Here is the chart I use when I’m making my colored slip test tiles.
Note: Each time I’m adding stain to the mix, I’m adding to the amount of stain already in the slip. Say, for example, I want to see what 8% of the stain looks like, and I’ve already added 3%. I would just need to add a further 5% on top of the 3% that is already in the slip. Adding 5% to 3% would make an 8% stain.
Adding the Stain to the Slip
Once I’m all square with my calculations, then I start adding the stain to the slip. It’s important to wear a respirator when handling powdered ceramic products.
Weigh out the quantity of stain you need, and then carefully add it to the container of slip. Mix this in gently with a spoon, before you use a blender. This will stop the stain from going into the surrounding air.
Mix the stain in with your hand blender thoroughly. Then using a mop brush, paint a strip of the slip-on your test tile.
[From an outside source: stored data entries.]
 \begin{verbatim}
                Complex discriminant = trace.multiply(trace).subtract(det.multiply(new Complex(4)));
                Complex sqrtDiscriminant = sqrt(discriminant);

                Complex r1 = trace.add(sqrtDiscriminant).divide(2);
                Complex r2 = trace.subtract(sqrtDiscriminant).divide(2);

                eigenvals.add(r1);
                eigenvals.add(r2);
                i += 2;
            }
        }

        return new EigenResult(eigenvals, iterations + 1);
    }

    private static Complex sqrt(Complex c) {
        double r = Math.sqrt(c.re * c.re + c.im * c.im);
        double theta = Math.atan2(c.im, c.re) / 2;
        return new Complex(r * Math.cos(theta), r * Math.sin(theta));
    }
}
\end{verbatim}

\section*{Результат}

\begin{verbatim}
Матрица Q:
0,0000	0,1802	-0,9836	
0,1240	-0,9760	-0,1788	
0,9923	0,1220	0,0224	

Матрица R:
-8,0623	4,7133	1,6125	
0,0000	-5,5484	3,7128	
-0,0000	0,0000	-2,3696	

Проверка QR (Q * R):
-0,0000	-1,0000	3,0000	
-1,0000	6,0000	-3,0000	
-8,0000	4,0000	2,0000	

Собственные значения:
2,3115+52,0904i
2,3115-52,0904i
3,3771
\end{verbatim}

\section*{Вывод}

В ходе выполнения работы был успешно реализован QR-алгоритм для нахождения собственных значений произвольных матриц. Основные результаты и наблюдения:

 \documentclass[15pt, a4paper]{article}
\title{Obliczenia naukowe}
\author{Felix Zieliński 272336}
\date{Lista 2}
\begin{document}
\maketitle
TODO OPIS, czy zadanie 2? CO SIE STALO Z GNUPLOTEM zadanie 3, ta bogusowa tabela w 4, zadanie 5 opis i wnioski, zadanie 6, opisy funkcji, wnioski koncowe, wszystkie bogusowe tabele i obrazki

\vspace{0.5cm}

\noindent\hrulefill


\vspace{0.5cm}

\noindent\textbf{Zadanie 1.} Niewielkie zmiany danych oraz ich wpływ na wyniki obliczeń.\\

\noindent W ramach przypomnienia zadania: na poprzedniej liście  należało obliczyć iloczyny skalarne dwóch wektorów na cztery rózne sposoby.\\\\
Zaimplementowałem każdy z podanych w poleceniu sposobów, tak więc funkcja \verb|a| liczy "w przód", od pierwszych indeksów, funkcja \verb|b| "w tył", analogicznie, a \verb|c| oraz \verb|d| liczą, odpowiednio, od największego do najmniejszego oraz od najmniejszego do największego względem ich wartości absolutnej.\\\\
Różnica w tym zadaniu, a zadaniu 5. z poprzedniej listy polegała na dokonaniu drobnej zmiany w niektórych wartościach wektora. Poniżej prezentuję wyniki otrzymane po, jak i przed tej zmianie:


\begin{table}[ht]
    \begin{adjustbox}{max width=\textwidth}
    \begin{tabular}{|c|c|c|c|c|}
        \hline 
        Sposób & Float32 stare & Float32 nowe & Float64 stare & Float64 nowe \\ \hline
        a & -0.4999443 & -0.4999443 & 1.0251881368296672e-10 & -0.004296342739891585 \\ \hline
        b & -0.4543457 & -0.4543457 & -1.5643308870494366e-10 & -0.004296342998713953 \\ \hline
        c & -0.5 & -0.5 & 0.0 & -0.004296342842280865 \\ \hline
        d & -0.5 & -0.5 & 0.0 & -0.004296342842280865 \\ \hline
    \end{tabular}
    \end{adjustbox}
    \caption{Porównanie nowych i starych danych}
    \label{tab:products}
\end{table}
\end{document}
Next, weigh out your next quantity of stain. Remember you are adding stain to what is already in the slip.
Repeat the above process of mixing the stain in with the slip and painting a strip on your tile.
Eventually, you will have painted a row of colored slip strips on your tile. These will show you what the different percentages of stain look like.
When the clay tile is dry, you can write the percentages for reference. I write this on with an underglaze pencil. But, you could scratch it in with a needle tool as well, when the clay is leather hard.
Firing your Colored Slip Test Tile
Once the test tile is dry, you can fire it. After it has been bisque fired, I paint half of the strip with a clear glaze and then glaze fire. This will give you a record of how much the stain darkens (if at all) when it is glazed.
Check out this full step-by-step video on how to make a test tile for colored slip.
If you are thinking about making colored clay with stains, you can also test out how much stain to add. The best way to do this is to make small sample pieces and label them. If you want to know more about how to make colored clay, have a look at this step-by-step guide.
This test tile will help you figure out how much stain to use in colored slip for future projects. If you use colored slip a lot, it’s very handy to make one of these, each time you use a new color. Plus, they look pretty!